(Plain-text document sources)
++++

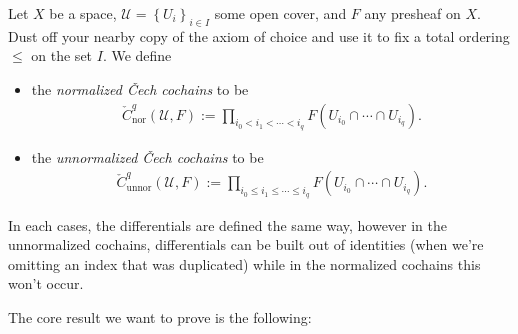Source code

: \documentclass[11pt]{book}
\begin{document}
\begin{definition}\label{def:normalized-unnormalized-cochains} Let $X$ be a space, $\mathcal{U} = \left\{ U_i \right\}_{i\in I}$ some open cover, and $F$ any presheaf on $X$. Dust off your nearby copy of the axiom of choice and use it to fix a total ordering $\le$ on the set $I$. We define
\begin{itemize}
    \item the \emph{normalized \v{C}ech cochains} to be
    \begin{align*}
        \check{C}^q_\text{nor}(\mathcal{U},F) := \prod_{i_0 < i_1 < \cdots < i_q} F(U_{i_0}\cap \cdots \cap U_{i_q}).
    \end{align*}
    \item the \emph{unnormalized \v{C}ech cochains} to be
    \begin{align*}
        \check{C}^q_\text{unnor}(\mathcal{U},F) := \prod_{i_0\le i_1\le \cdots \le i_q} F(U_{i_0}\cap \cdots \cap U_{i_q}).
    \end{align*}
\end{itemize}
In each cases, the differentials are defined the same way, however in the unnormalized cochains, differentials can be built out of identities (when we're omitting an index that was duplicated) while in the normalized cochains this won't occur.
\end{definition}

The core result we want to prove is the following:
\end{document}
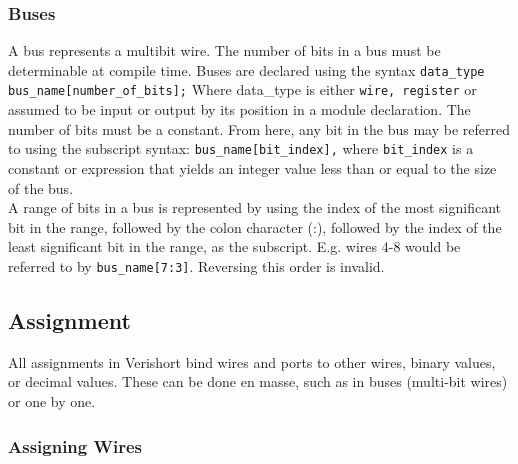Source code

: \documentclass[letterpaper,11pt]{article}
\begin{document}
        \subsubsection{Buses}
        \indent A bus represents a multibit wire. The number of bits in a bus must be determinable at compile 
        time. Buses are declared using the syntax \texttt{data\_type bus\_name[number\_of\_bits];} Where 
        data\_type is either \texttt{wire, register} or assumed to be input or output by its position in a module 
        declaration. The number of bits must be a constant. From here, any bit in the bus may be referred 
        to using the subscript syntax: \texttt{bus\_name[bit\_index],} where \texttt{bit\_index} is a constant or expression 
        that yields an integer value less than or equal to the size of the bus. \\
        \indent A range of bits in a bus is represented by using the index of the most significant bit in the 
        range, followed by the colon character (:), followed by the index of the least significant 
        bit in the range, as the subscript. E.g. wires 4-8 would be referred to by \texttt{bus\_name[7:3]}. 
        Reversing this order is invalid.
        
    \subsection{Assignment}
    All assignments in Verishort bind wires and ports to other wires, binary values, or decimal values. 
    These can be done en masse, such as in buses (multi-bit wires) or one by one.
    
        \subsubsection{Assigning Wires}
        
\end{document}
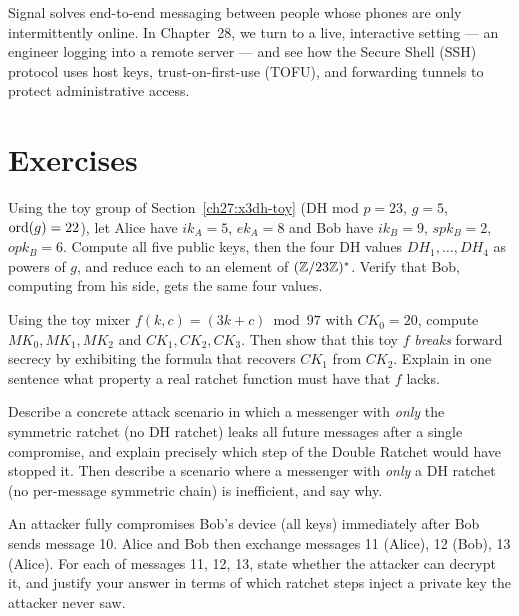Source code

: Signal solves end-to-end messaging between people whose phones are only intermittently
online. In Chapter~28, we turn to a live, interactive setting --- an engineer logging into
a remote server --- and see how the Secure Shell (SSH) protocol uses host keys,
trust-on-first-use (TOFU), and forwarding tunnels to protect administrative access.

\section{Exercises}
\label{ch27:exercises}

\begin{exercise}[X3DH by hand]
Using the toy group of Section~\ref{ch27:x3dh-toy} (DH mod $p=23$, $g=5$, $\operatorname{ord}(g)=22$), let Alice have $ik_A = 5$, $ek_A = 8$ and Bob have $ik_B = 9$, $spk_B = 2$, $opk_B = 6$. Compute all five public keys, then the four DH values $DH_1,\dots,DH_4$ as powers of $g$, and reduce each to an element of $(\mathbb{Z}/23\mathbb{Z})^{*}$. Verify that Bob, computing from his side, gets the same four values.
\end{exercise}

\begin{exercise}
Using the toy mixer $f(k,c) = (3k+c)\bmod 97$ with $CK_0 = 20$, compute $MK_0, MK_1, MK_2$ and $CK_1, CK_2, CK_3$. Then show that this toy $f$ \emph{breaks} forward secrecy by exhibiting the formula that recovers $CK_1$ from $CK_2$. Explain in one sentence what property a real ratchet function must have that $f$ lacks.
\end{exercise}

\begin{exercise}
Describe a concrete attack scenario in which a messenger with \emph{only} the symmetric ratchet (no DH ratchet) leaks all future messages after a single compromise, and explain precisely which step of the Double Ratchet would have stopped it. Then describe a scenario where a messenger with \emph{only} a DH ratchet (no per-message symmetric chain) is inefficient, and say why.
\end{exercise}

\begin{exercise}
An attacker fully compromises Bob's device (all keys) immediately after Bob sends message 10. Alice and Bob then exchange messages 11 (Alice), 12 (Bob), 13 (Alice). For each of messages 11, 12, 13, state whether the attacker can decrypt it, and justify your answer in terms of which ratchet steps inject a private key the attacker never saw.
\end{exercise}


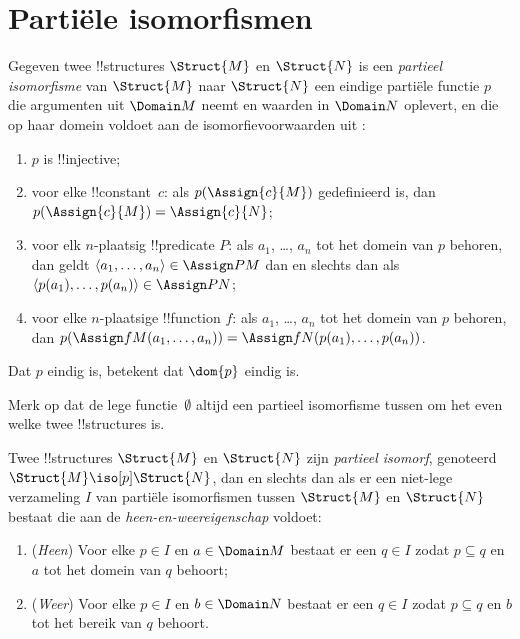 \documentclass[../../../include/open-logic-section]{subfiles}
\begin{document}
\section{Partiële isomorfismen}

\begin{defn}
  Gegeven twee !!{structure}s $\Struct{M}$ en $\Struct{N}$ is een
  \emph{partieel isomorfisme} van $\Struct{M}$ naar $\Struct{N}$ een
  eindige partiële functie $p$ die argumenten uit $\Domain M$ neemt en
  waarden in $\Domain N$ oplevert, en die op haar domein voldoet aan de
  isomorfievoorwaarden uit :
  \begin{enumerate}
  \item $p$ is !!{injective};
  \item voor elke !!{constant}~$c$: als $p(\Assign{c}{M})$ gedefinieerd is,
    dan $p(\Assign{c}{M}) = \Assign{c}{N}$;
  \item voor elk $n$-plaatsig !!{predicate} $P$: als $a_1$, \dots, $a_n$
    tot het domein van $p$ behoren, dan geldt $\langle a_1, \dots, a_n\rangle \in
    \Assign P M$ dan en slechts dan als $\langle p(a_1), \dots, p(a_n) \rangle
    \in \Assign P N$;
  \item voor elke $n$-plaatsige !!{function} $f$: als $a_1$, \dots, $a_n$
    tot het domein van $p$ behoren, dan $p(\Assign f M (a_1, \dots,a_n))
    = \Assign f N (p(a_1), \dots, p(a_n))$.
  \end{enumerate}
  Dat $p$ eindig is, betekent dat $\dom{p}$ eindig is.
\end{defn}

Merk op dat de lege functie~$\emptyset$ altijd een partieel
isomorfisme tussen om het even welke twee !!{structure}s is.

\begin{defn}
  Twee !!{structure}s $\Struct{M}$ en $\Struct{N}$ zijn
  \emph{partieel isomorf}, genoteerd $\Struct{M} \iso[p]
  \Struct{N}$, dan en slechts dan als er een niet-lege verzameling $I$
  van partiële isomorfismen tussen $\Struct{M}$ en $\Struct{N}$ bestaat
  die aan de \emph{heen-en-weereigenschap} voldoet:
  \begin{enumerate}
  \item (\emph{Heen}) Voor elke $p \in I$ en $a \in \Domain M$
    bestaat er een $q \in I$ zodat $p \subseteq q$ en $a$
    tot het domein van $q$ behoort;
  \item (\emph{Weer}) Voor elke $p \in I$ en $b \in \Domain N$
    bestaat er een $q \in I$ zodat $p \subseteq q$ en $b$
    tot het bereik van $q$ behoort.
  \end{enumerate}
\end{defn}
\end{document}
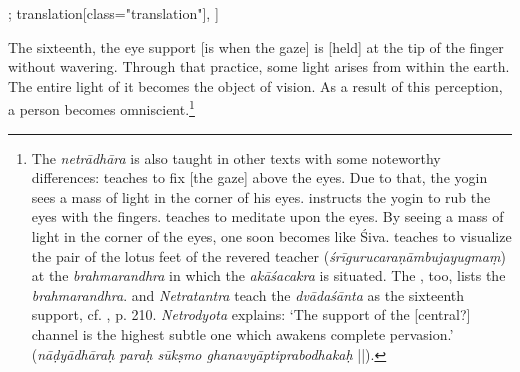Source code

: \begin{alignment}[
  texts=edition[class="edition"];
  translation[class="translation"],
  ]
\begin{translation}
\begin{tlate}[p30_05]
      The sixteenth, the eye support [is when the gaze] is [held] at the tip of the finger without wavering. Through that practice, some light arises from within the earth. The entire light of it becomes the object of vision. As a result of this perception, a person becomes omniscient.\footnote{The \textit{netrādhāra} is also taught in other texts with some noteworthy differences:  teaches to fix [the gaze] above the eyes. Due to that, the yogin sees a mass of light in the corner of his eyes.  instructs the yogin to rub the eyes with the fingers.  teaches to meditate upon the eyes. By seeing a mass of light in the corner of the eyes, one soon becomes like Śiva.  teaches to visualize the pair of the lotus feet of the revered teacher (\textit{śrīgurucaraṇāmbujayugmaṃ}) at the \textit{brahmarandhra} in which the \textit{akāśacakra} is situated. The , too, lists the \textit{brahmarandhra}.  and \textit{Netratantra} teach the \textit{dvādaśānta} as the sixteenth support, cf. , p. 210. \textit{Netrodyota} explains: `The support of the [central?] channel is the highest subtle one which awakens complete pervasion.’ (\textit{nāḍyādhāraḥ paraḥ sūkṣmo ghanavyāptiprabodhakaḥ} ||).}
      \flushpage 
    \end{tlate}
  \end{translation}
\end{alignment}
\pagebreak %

++++

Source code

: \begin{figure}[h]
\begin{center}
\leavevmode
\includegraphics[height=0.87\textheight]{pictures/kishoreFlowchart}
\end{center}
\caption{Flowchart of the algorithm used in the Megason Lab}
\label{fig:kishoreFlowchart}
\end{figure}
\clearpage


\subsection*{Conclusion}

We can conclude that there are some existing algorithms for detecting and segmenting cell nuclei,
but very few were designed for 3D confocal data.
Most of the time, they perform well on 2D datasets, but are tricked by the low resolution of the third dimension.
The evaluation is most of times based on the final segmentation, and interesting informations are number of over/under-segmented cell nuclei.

++++

> _Task prompt_: How many lines in the records contain the word "subseteq"? Reply with that number only.

> _Result for this exercise_: 2